GOLD PRICE NEWS – The gold price surged higher on Friday alongside the broader financial markets after euro zone officials agreed at the European Summit to ease restrictions on emergency loans to European banks. The spot price of gold climbed as much as $44.37, or 2.9%, to $1,601.27 per ounce in morning trading, putting the yellow metal on pace for its second-best day since last October.
Weakness in the U.S. dollar helped propel the gold price higher, as the U.S. Dollar Index (DXY) tumbled 1.7% to 81.605. The euro currency was a significant benefactor of the European news, as it jumped over 200 basis points to 1.2697 against the dollar.
Silver turned sharply higher in concert with the price of gold, by $0.95, or 3.6%, to $27.40 per ounce. Gold and silver shares advanced as well, with the Philadelphia Gold & Silver Index (XAU) rising 2.9% to 156.83. Barrick Gold (ABX), the world’s largest gold mining company, added 3.1% to $37.34 per share. Newmont Mining (NEM), the largest U.S.-based gold producer and the only gold stock included in the S&P 500 Index, climbed 2.2% to $48.16 per share.
As for the broader equity markets, European exchanges in France and Germany posted gains of over 4% on Friday. In the U.S., the Dow Jones Industrial Average (DJIA) soared 217.81 points, or 1.7%, to 12,820.10 while the S&P 500 jumped 23.94 points, or 1.8%, to 1,352.98. Investor risk aversion fell substantially, as the CBOE Volatility Index (VIX) slid 8.9% to 17.96.
With the two-day European Summit drawing to a close Friday morning in Europe, policymakers finally agreed to measures aimed at reducing borrowing costs for Italy and Spain. Under the plan, taxpayers will no longer be required to receive preferred creditor status on aid to euro zone banks. In addition, recapitalization of banks will be able to proceed with bailout funds once Europe sets up a single banking supervisory body by the end of this year. The measures represented a considerable change in stance for Germany, which up until now had balked at exposing its own taxpayers to the risks of additional bailout measures.
The agreement came after Spanish Prime Minister Mariano Rajoy and Italian Prime Minister Mario Monti refused to sign off on a 120 billion euros ($149 billion) plan to support growth and jobs in Europe until winning the concession immediate financial assistance for their nations’ banking systems.

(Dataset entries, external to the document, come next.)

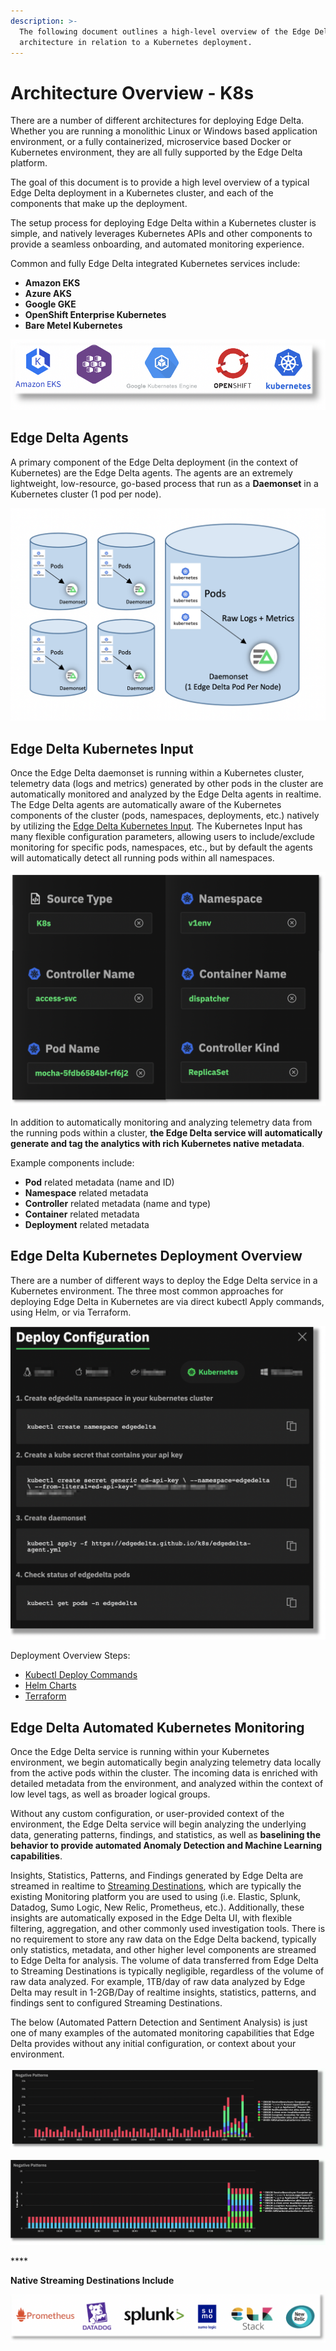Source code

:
 ```yaml
---
description: >-
  The following document outlines a high-level overview of the Edge Delta
  architecture in relation to a Kubernetes deployment.
---
```


# Architecture Overview - K8s

There are a number of different architectures for deploying Edge Delta. Whether you are running a monolithic Linux or Windows based application environment, or a fully containerized, microservice based Docker or Kubernetes environment, they are all fully supported by the Edge Delta platform. 

The goal of this document is to provide a high level overview of a typical Edge Delta deployment in a Kubernetes cluster, and each of the components that make up the deployment.

The setup process for deploying Edge Delta within a Kubernetes cluster is simple, and natively leverages Kubernetes APIs and other components to provide a seamless onboarding, and automated monitoring experience. 

Common and fully Edge Delta integrated Kubernetes services include:

* **Amazon EKS**
* **Azure AKS**
* **Google GKE**
* **OpenShift Enterprise Kubernetes**
* **Bare Metel Kubernetes**

![Examples of natively integrated Kubernetes platforms](.gitbook/assets/screen-shot-2021-01-26-at-7.21.57-pm.png)

## Edge Delta Agents

A primary component of the Edge Delta deployment \(in the context of Kubernetes\) are the Edge Delta agents. The agents are an extremely lightweight, low-resource, go-based process that run as a **Daemonset** in a Kubernetes cluster \(1 pod per node\).

![High Level Overview Of Kubernetes Architecture With Edge Delta Daemonset](.gitbook/assets/screen-shot-2021-01-26-at-2.55.29-pm.png)

## Edge Delta Kubernetes Input

Once the Edge Delta daemonset is running within a Kubernetes cluster, telemetry data \(logs and metrics\) generated by other pods in the cluster are automatically monitored and analyzed by the Edge Delta agents in realtime. The Edge Delta agents are automatically aware of the Kubernetes components of the cluster \(pods, namespaces, deployments, etc.\) natively by utilizing the [Edge Delta Kubernetes Input](https://docs.edgedelta.com/configuration/inputs#kubernetes). The Kubernetes Input has many flexible configuration parameters, allowing users to include/exclude monitoring for specific pods, namespaces, etc., but by default the agents will automatically detect all running pods within all namespaces.

![Overview of various metadata automatically generated by Edge Delta ](.gitbook/assets/screen-shot-2021-01-26-at-3.35.04-pm.png)

In addition to automatically monitoring and analyzing telemetry data from the running pods within a cluster, **the Edge Delta service will automatically generate and tag the analytics with rich Kubernetes native metadata**.

Example components include:

* **Pod** related metadata \(name and ID\)
* **Namespace** related metadata
* **Controller** related metadata \(name and type\)
* **Container** related metadata
* **Deployment** related metadata

## Edge Delta Kubernetes Deployment Overview

There are a number of different ways to deploy the Edge Delta service in a Kubernetes environment. The three most common approaches for deploying Edge Delta in Kubernetes are via direct kubectl Apply commands, using Helm, or via Terraform. 

![Example deployment overview using direct kubectl deploy commands](.gitbook/assets/screen-shot-2021-01-26-at-3.55.18-pm%20%281%29.png)

Deployment Overview Steps:

* [Kubectl Deploy Commands](https://docs.edgedelta.com/installation/kubernetes)
* [Helm Charts](https://docs.edgedelta.com/installation/helm)
* [Terraform](https://docs.edgedelta.com/installation/kubernetes)

## Edge Delta Automated Kubernetes Monitoring

Once the Edge Delta service is running within your Kubernetes environment, we begin automatically begin analyzing telemetry data locally from the active pods within the cluster. The incoming data is enriched with detailed metadata from the environment, and analyzed within the context of low level tags, as well as broader logical groups. 

Without any custom configuration, or user-provided context of the environment, the Edge Delta service will begin analyzing the underlying data, generating patterns, findings, and statistics, as well as **baselining the behavior to provide automated Anomaly Detection and Machine Learning capabilities**.

Insights, Statistics, Patterns, and Findings generated by Edge Delta are streamed in realtime to [Streaming Destinations](https://docs.edgedelta.com/configuration/outputs#streaming-destinations), which are typically the existing Monitoring platform you are used to using \(i.e. Elastic, Splunk, Datadog, Sumo Logic, New Relic, Prometheus, etc.\). Additionally, these insights are automatically exposed in the Edge Delta UI, with flexible filtering, aggregation, and other commonly used investigation tools. There is no requirement to store any raw data on the Edge Delta backend, typically only statistics, metadata, and other higher level components are streamed to Edge Delta for analysis. The volume of data transferred from Edge Delta to Streaming Destinations is typically negligible, regardless of the volume of raw data analyzed. For example, 1TB/day of raw data analyzed by Edge Delta may result in 1-2GB/Day of realtime insights, statistics, patterns, and findings sent to configured Streaming Destinations. 

The below \(Automated Pattern Detection and Sentiment Analysis\) is just one of many examples of the automated monitoring capabilities that Edge Delta provides without any initial configuration, or context about your environment. 

![An example of automated Pattern Detection and Sentiment Analysis](.gitbook/assets/screen-shot-2021-01-26-at-5.16.17-pm.png)

![Alternative Pattern Detection and Sentiment Analysis View, visualizing &quot;unique&quot; Log Patterns and Clusters](.gitbook/assets/screen-shot-2021-01-26-at-5.16.48-pm.png)

\*\*\*\*

**Native Streaming Destinations Include**

![Examples of Streaming Destinations Edge Delta natively integrates with](.gitbook/assets/screen-shot-2021-01-26-at-4.59.24-pm.png)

While financial markets cheered the news, several economists and market pundits cautioned that many hurdles remain for the euro zone. Art Cashin, director of floor operations for UBS Financial Services at the New York Stock Exchange, wrote in his daily note to clients that “Stocks on both sides of the pond are having a dizzying rally as first light hits New York. Details of the ‘agreement’ are still a bit sketchy and are beginning to vary slightly, depending on which leader is outlining them.”
“In broad terms, a few things seem consistent,” Cashin added. “New loans to Spanish and Italian banks would get no priority standing. The loans would go straight to the banks and not through the sovereigns. Banks would not have to be in a ‘program’ to get such a loan.”
As for the gold price, Simon Weeks – head of precious metals at Bank of Nova Scotia – commented that the euro news “has been positive for the euro and positive for confidence in general, which means that equities and commodities, including gold for the time being, have all received a shot in the arm.”